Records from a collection
((

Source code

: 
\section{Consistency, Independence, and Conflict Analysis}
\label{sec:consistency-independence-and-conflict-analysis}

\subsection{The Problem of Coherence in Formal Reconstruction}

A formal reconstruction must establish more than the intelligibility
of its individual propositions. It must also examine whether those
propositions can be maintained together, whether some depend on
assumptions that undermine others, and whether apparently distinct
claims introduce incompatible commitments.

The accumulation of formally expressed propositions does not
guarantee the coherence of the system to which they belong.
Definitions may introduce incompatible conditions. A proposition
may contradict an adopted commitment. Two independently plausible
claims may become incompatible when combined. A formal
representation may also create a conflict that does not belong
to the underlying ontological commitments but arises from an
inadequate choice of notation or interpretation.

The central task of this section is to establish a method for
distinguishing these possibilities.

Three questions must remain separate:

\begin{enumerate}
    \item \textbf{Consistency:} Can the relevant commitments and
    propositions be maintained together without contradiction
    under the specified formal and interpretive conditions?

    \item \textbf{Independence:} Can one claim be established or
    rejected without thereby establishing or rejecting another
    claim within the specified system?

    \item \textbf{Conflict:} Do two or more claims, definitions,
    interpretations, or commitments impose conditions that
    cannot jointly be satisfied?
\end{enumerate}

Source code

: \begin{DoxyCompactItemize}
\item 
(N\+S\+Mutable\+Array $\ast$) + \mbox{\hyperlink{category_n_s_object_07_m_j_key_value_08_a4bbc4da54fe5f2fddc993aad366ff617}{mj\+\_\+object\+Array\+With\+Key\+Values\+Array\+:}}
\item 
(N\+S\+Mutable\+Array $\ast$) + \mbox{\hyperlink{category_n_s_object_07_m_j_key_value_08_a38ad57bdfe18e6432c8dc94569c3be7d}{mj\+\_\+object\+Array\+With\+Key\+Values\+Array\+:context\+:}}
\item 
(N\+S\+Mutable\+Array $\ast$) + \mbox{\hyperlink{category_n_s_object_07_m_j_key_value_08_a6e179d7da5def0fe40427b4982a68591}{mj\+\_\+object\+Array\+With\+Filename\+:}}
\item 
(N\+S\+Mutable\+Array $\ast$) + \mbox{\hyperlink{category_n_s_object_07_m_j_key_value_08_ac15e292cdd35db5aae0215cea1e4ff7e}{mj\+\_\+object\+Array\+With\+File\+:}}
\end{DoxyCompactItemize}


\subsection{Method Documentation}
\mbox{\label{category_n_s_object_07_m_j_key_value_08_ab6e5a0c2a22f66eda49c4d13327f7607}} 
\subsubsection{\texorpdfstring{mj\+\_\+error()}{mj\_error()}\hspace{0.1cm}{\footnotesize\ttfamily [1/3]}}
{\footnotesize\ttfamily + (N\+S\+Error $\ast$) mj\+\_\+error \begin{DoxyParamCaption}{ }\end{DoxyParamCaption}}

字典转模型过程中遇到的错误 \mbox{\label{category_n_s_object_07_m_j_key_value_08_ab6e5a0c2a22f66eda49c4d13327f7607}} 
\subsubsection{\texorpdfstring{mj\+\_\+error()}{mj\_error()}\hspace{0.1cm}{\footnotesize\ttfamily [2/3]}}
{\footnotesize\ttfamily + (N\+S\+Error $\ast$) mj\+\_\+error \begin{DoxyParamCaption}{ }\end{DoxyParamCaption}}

))

Tell how many lines above contain the word "DoxyCompactItemize". Give the number alone.

## Output below
2